Ever since I read Spinster–and probably before–I have wanted to read a book celebrating singleness. I live in two very different worlds–half the time I am working among other career-driven single academics; half the time I am with church friends who got married at 20, immediately had 17 babies*, and are less good than they think at hiding their disdain for my life. This means that I think a lot about singleness in general, and female singleness in particular. A lot of my friends have recently had or will soon be having babies, so I have been thinking about it more than usual just lately. I am extremely happy to be single and am unlikely to be persuaded into a relationship**. However, I am highly irritated by the patronising pity heaped on me by people who have never had the opportunity to be single.
The reason I give this context is that all of this was in the back of my mind, or sometimes at the forefront, while I was reading All the Single Ladies: Independent Women and the Rise of a Nation by Rebecca Traister. The book explores female singleness in the US from a variety of perspectives. It’s comprised of statistics, policy, analysis, and anecdotes from women from many walks of life, including an occasional narrative interjection by Traister. I can’t recommend it highly enough, and have already pressed it on several friends–married and single, male and female–who I think might enjoy it.
All the Single Ladies is honest about singleness in a way that I have not experienced from any other book or article. It celebrates singleness without dismissing the practical disadvantages that some women experience as a result; it presents it as a liberation without ignoring the fact that some women want to get married; it includes poor women and celibate women and single mothers. Traister’s analysis resists the man-bashing and marriage-bashing that characterised Spinster, which was refreshing. Without ever criticising marriage as an institution, she presented a clear, positive, and well-researched picture of singleness as a valid way of living. I was left in no doubt that Traister believes that marriage and singleness can be equally healthy and equally fulfilling, and that there are unique issues associated with each.

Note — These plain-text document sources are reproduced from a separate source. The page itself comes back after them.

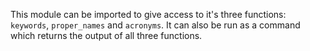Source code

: This module can be imported to give access to it's three functions: `keywords`, `proper_names` and `acronyms`. It can also be run as a command which returns the output of all three functions.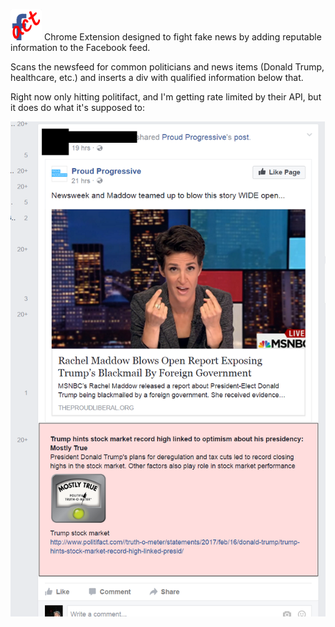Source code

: <img src="factcheck.png" alt="Icon" style="width: 50px;"/> Chrome Extension designed to fight fake news by adding reputable information to the Facebook feed.

Scans the newsfeed for common politicians and news items (Donald Trump, healthcare, etc.) and inserts a div with qualified information below that.

Right now only hitting politifact, and I'm getting rate limited by their API, but it does do what it's supposed to:

![ScreenShot](/working.png)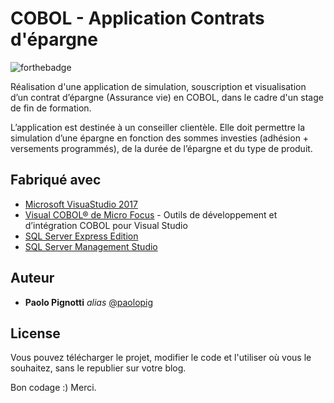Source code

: 
  # COBOL - Application Contrats d'épargne

![forthebadge](http://forthebadge.com/images/badges/built-with-love.svg)

Réalisation d'une application de simulation, souscription et visualisation d’un contrat d’épargne
(Assurance vie) en COBOL, dans le cadre d'un stage de fin de formation.

L’application est destinée à un conseiller clientèle. Elle doit permettre la simulation d’une
épargne en fonction des sommes investies (adhésion + versements programmés), de la
durée de l’épargne et du type de produit.


## Fabriqué avec

* [Microsoft VisuaStudio 2017](https://visualstudio.microsoft.com/) 
* [Visual COBOL® de Micro Focus](https://www.microfocus.com/) - Outils de développement et d’intégration COBOL pour Visual Studio 
* [SQL Server Express Edition](https://www.microsoft.com/) 
* [SQL Server Management Studio ](https://www.microsoft.com/) 


## Auteur

* **Paolo Pignotti** _alias_ [@paolopig](https://github.com/paolopig)


## License

Vous pouvez télécharger le projet, modifier le code et l'utiliser où vous le souhaitez, sans le republier sur votre blog.

Bon codage :) Merci.
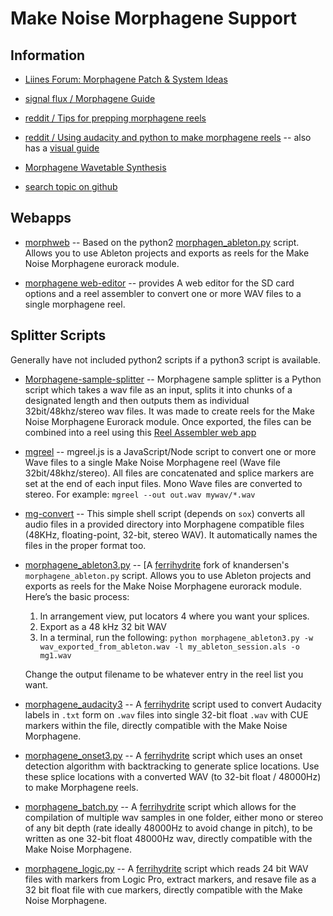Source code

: # Make Noise Morphagene Support

## Information

- [Liines Forum: Morphagene Patch & System Ideas](https://llllllll.co/t/morphagene-patch-system-ideas/8197)

- [signal flux / Morphagene Guide](https://signalflux.org/morphagene)

- [reddit / Tips for prepping morphagene reels](https://www.reddit.com/r/modular/comments/s1he2j/tips_for_prepping_morphagene_reels/)

- [reddit / Using audacity and python to make morphagene reels](https://www.reddit.com/r/modular/comments/a5mvzk/using_audacity_and_python_to_make_morphagene_reels/) -- also has a [visual guide](https://imgur.com/a/XocUesN)

- [Morphagene Wavetable Synthesis](https://llllllll.co/t/morphagene-patch-system-ideas/8197/267?page=14)

- [search topic on github](https://github.com/search?q=morphagene)


## Webapps

- [morphweb](https://knandersen.github.io/morphaweb/) -- Based on the python2 [morphagen_ableton.py](https://gist.github.com/knandersen/a1da6859e3ef84f3c0ce1979536d85c8) script. Allows you to use Ableton projects and exports as reels for the Make Noise Morphagene eurorack module. 

- [morphagene web-editor](https://www.lorenzostanco.com/lab/morphagene/) -- provides A web editor for the SD card options and a reel assembler to convert one or more WAV files to a single morphagene reel.


## Splitter Scripts

Generally have not included python2 scripts if a python3 script is available.

- [Morphagene-sample-splitter](https://github.com/podusmonens/Morphagene-sample-splitter) -- Morphagene sample splitter is a Python script which takes a wav file as an input, splits it into chunks of a designated length and then outputs them as individual 32bit/48khz/stereo wav files. It was made to create reels for the Make Noise Morphagene Eurorack module. Once exported, the files can be combined into a reel using this [Reel Assembler web app]( https://www.lorenzostanco.com/lab/morphagene/)

- [mgreel](https://github.com/olt/mgreel) -- mgreel.js is a JavaScript/Node script to convert one or more Wave files to a single Make Noise Morphagene reel (Wave file 32bit/48khz/stereo). All files are concatenated and splice markers are set at the end of each input files. Mono Wave files are converted to stereo. For example: `mgreel --out out.wav mywav/*.wav`
	
- [mg-convert](https://gist.github.com/sym3tri/636befdaae22f0c4b1f7f4b448dad113) -- This simple shell script (depends on `sox`) converts all audio files in a provided directory into Morphagene compatible files (48KHz, floating-point, 32-bit, stereo WAV). It automatically names the files in the proper format too.

- [morphagene_ableton3.py](https://gist.github.com/ferrihydrite/3830e66b8b90a998adeddd5f693296cf) -- [A [ferrihydrite](https://gist.github.com/ferrihydrite) fork of knandersen's `morphagene_ableton.py` script. Allows you to use Ableton projects and exports as reels for the Make Noise Morphagene eurorack module. Here’s the basic process:

	1. In arrangement view, put locators 4 where you want your splices.
	2. Export as a 48 kHz 32 bit WAV
	3. In a terminal, run the following:
	`python morphagene_ableton3.py -w wav_exported_from_ableton.wav -l my_ableton_session.als -o mg1.wav`

	Change the output filename to be whatever entry in the reel list you want.

- [morphagene_audacity3](https://gist.github.com/ferrihydrite/562ee8926e66e0c1af753f28f69b34ab) -- A [ferrihydrite](https://gist.github.com/ferrihydrite) script used to convert Audacity labels in `.txt` form on `.wav` files into single 32-bit float `.wav` with CUE markers within the file, directly compatible with the Make Noise Morphagene.

- [morphagene_onset3.py](https://gist.github.com/ferrihydrite/4eecdb4cfc2d08c582064bd7b58c79f5) -- A [ferrihydrite](https://gist.github.com/ferrihydrite) script which uses an onset detection algorithm with backtracking to generate splice locations. Use these splice locations with a converted WAV (to 32-bit float / 48000Hz) to make Morphagene reels.

- [morphagene_batch.py](https://gist.github.com/ferrihydrite/a8fc9b2b2d4cefc362a419d21451d193) -- A [ferrihydrite](https://gist.github.com/ferrihydrite) script which allows for the compilation of multiple wav samples in one folder, either mono or stereo of any bit depth (rate ideally 48000Hz to avoid change in pitch), to be written as one 32-bit float 48000Hz wav, directly compatible with the Make Noise Morphagene.

- [morphagene_logic.py](https://gist.github.com/ferrihydrite/290f4874711f99456e542c71b893df75) -- A [ferrihydrite](https://gist.github.com/ferrihydrite) script which reads 24 bit WAV files with markers from Logic Pro, extract markers, and resave file as a 32 bit float file with cue markers, directly compatible with the Make Noise Morphagene.


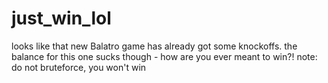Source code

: # just_win_lol

looks like that new Balatro game has already got some knockoffs.
the balance for this one sucks though - how are you ever meant to win?!
note: do not bruteforce, you won't win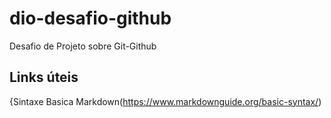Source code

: # dio-desafio-github
Desafio de Projeto sobre Git-Github
## Links úteis
{Sintaxe Basica Markdown(https://www.markdownguide.org/basic-syntax/)
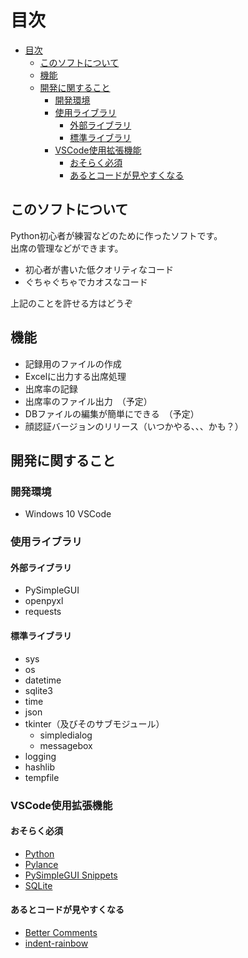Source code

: # 目次

- [目次](#目次)
  - [このソフトについて](#このソフトについて)
  - [機能](#機能)
  - [開発に関すること](#開発に関すること)
    - [開発環境](#開発環境)
    - [使用ライブラリ](#使用ライブラリ)
      - [外部ライブラリ](#外部ライブラリ)
      - [標準ライブラリ](#標準ライブラリ)
    - [VSCode使用拡張機能](#vscode使用拡張機能)
      - [おそらく必須](#おそらく必須)
      - [あるとコードが見やすくなる](#あるとコードが見やすくなる)

## このソフトについて

Python初心者が練習などのために作ったソフトです。  
出席の管理などができます。

- 初心者が書いた低クオリティなコード
- ぐちゃぐちゃでカオスなコード

上記のことを許せる方はどうぞ

## 機能

- 記録用のファイルの作成
- Excelに出力する出席処理
- 出席率の記録
- 出席率のファイル出力　（予定）
- DBファイルの編集が簡単にできる　（予定）
- 顔認証バージョンのリリース（いつかやる、、、かも？）

## 開発に関すること

### 開発環境

- Windows 10 VSCode

### 使用ライブラリ

#### 外部ライブラリ

- PySimpleGUI
- openpyxl
- requests

#### 標準ライブラリ

- sys
- os
- datetime
- sqlite3
- time
- json
- tkinter（及びそのサブモジュール）
  - simpledialog
  - messagebox
- logging
- hashlib
- tempfile

### VSCode使用拡張機能

#### おそらく必須

- [Python](https://marketplace.visualstudio.com/items?itemName=ms-python.python)
- [Pylance](https://marketplace.visualstudio.com/items?itemName=ms-python.vscode-pylance)
- [PySimpleGUI Snippets](https://marketplace.visualstudio.com/items?itemName=Acezx.pysimplegui-snippets)
- [SQLite](https://marketplace.visualstudio.com/items?itemName=alexcvzz.vscode-sqlite)

#### あるとコードが見やすくなる

- [Better Comments](https://marketplace.visualstudio.com/items?itemName=aaron-bond.better-comments)
- [indent-rainbow](https://marketplace.visualstudio.com/items?itemName=oderwat.indent-rainbow)
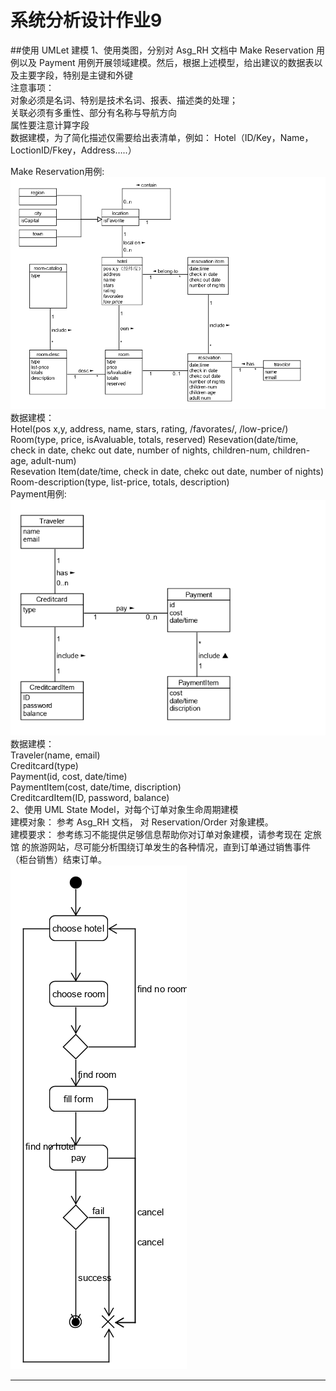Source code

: # 系统分析设计作业9
##使用 UMLet 建模
1、使用类图，分别对 Asg_RH 文档中 Make Reservation 用例以及 Payment 用例开展领域建模。然后，根据上述模型，给出建议的数据表以及主要字段，特别是主键和外键   
注意事项：   
对象必须是名词、特别是技术名词、报表、描述类的处理；  
关联必须有多重性、部分有名称与导航方向  
属性要注意计算字段  
数据建模，为了简化描述仅需要给出表清单，例如： 
Hotel（ID/Key，Name，LoctionID/Fkey，Address…..）  

Make Reservation用例:  
![Reservation](Reservation.png) 数据建模：  
Hotel(pos x,y, address, name, stars, rating, /favorates/, /low-price/)   
Room(type, price, isAvaluable, totals, reserved) 
Resevation(date/time, check in date, chekc out date, number of nights, children-num, children-age, adult-num)  
Resevation Item(date/time, check in date, chekc out date, number of nights)  
Room-description(type, list-price, totals, description)  
Payment用例:   
![Payment](Payment.png)  
数据建模：  
Traveler(name, email)  
Creditcard(type)  
Payment(id, cost, date/time)  
PaymentItem(cost, date/time, discription)  
CreditcardItem(ID, password, balance)  
2、使用 UML State Model，对每个订单对象生命周期建模   
建模对象： 参考 Asg_RH 文档， 对 Reservation/Order 对象建模。  
建模要求： 参考练习不能提供足够信息帮助你对订单对象建模，请参考现在 定旅馆 的旅游网站，尽可能分析围绕订单发生的各种情况，直到订单通过销售事件（柜台销售）结束订单。   
![Order_state](Order_state.png)  



---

Something the book did well–especially in light of books like Spinster, which was written from an exclusively wealthy point-of-view–is acknowledge and explore how much easier it is to be a single woman if you are middle-class or comfortably off. Part of the reason that I am able to be happily and easily single is that I live in a city surrounded by conveniences, I am relatively financially secure, and if I really need to I can occasionally borrow money from my family. These things are very much not the case for a lot of women. Traister’s exploration of the way marriage and financial security remain inextricably and unhelpfully linked for so many women was sensitive and nuanced. She interviewed women who felt they couldn’t afford to marry their partners, because they would lose certain benefits; she also interviewed women who felt they couldn’t afford to leave unhappy or abusive marriages, because they did not think they could support themselves. It is still possible for a woman to go from school to marriage, sometimes via university, without ever setting foot in the workplace. This particular path was discussed thoughtfully: no judgement for individual women who take this route, but plenty of criticism for the cultural and social structures that prop it up, thereby depriving women of agency and options.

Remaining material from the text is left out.